Corliss may have qualms, but I personally see nothing wrong with this setup — provided there’s transparency (such as the disclosure Ebert made in his “Dear Werner” letter). Indeed, we’re now firmly in the digital age, a time when the bottom has fallen out of film journalism and a huge swath of critics have diversified into other film related, and potential COI, areas. Let’s be honest. Many critics are filmmakers themselves, programmers, educators and more, often rubbing shoulders with those whose work they may end up writing about.

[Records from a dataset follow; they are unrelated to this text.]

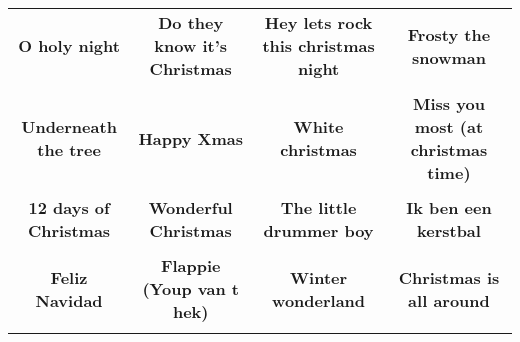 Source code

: \documentclass[12pt]{article} \usepackage{eso-pic, graphicx}
\newcommand{\background}[1]{%
\AddToShipoutPictureBG*{\texttt{[image: \#1]}}
}
\begin{document}
\tabcolsep=30.2pt \renewcommand{\arraystretch}{4.5}   \vspace*{4.3cm} \begin{center}  \begin{tabular}{c c c c}
\parbox{3cm}{\centering \textbf{O holy night}}& 
\parbox{3cm}{\centering \textbf{Do they know it's Christmas}}& 
\parbox{3cm}{\centering \textbf{Hey lets rock this christmas night}}& 
\parbox{3cm}{\centering \textbf{Frosty the snowman}}\\ \\ 
\parbox{3cm}{\centering \textbf{Underneath the tree}}& 
\parbox{3cm}{\centering \textbf{Happy Xmas}}& 
\parbox{3cm}{\centering \textbf{White christmas}}& 
\parbox{3cm}{\centering \textbf{Miss you most (at christmas time)}}\\ \\ 
\parbox{3cm}{\centering \textbf{12 days of Christmas}}& 
\parbox{3cm}{\centering \textbf{Wonderful Christmas}}& 
\parbox{3cm}{\centering \textbf{The little drummer boy}}& 
\parbox{3cm}{\centering \textbf{Ik ben een kerstbal}}\\ \\ 
\parbox{3cm}{\centering \textbf{Feliz Navidad}}& 
\parbox{3cm}{\centering \textbf{Flappie (Youp van t hek)}}& 
\parbox{3cm}{\centering \textbf{Winter wonderland}}& 
\parbox{3cm}{\centering \textbf{Christmas is all around}}\\ \\ 
\end{tabular} \background{discobingo.pdf} \end{center} 
\end{document}
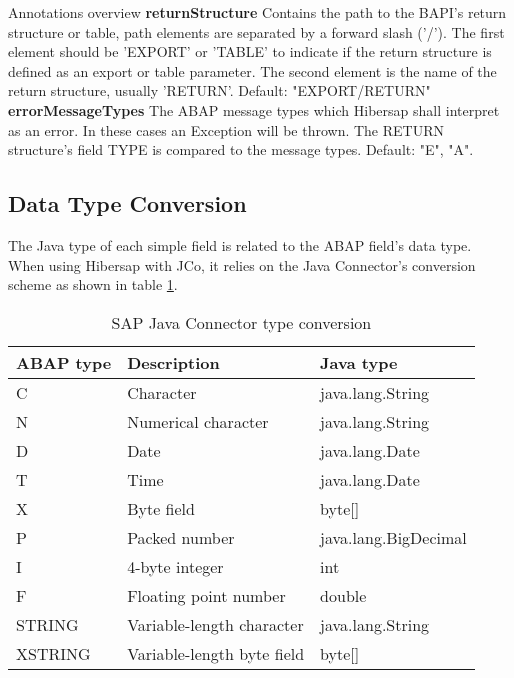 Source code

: \begin{descriptionBlock}{Annotations overview}
    \textbf{returnStructure} Contains the path to the BAPI's return
    structure or table, path elements are separated by a forward slash ('/'). The first element should be 'EXPORT' or 
    'TABLE' to indicate if the return structure is defined as an
    export or table parameter. The second element is the name of the 
    return structure, usually 'RETURN'. Default: "EXPORT/RETURN"\\
    \textbf{errorMessageTypes} The ABAP message types which Hibersap shall interpret as an error. In these cases an Exception
    will be thrown. The RETURN structure's field TYPE is compared to the message types. Default: "E", "A".\\
\end{descriptionBlock}

\subsection{Data Type Conversion}

The Java type of each simple field is related to the ABAP field's data type.
When using Hibersap with JCo, it relies on the Java Connector's conversion scheme as shown in table \ref{tab:JCoConversion}.

\begin{table}[H]
  \centering
  \begin{tabular}{lll} \toprule
    \textbf{ABAP type} & \textbf{Description}       & \textbf{Java type} \\ \midrule
    C                  & Character                  & java.lang.String \\
    N                  & Numerical character        & java.lang.String \\
    D                  & Date                       & java.lang.Date \\
    T                  & Time                       & java.lang.Date \\
    X                  & Byte field                 & byte[] \\
    P                  & Packed number              & java.lang.BigDecimal \\
    I                  & 4-byte integer             & int \\
    F                  & Floating point number      & double \\
    STRING             & Variable-length character  & java.lang.String \\
    XSTRING            & Variable-length byte field & byte[] \\ \bottomrule
  \end{tabular}
  \caption{SAP Java Connector type conversion}
  \label{tab:JCoConversion}
\end{table}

We’re all hip to the idea that objectivity is a chimera, especially in the entire art of criticism: Anything beyond plot synopsis and running time represents a subjective judgement. But if objectivity — or, as it might better be put, even-handedness — is an unattainable goal, that doesn’t mean it’s not worth striving for, and I’m a little dismayed by the apparently blitheness with which Wissot chucks the whole notion out the window. I can say that, you see, because Lauren Wissot and I are not friends; to the best of my knowledge, we’ve never even met. (If we have, then Dearest Lauren, you have my apologies.) It’s true that when traversing the terrain of contemporary film culture, where all but a tiny handful of critics have morphed into all-purpose “film writers” (myself very much among them) one is apt to get one’s feet muddy. As Nick Pinkerton, who is, in fact, a friend of mine — see how complicated this gets? — wrote in Film Comment:
Unless you are an independently wealthy individual working as sole editor and contributor to your own publication, à la Karl Kraus’s Die Fackel, and are capable therefore of staying out of the fray entirely, it’s unavoidable that such conflicts will arise, and anyone who claims to be entirely immune to them is most likely a grandstanding fibber. (I saw you scarfing those canapés at the “Squid and the Whale” party in 2005, Armond!) Critics work as programmers, and vice-versa. Critics make films, and filmmakers act as critics — even if, via a site like Talkhouse, only for a day. (Surely the oddest fantasy camp ever created, this.) The middle-sized festival circuit is a cut-rate permanent paid vacation for the footloose film journo, who’ll find something nice to say about the experience if they’re expecting a return invite. Payola rules everything around me! In most cases, we can only rely on the conscience of the individuals in question to either provide the requisite (usually very boring) “full disclosure” side note, or to recuse themselves from writing entirely when anything approaching objectivity is unachievable
Nick — I can call him that because we’re pals — draws a distinction not between objective writers and compromised ones, but between critics and fans: “Where fandom cheerily accepts, criticism is suspicious.” The issue isn’t, as Wissot puts it, “rubbing shoulders” with filmmakers, or even sharing the occasional drink; critics, possessed as they are of only the faintest slip of a conscience, are perfectly capable of downing a civil pint or two with a director at a film festival and then scurrying back to their hotel rooms to dash off a vicious paragraph or two about her or his new film. But there’s a point beyond which the mere invocation of “disclosure” is not a sufficient hex against impropriety.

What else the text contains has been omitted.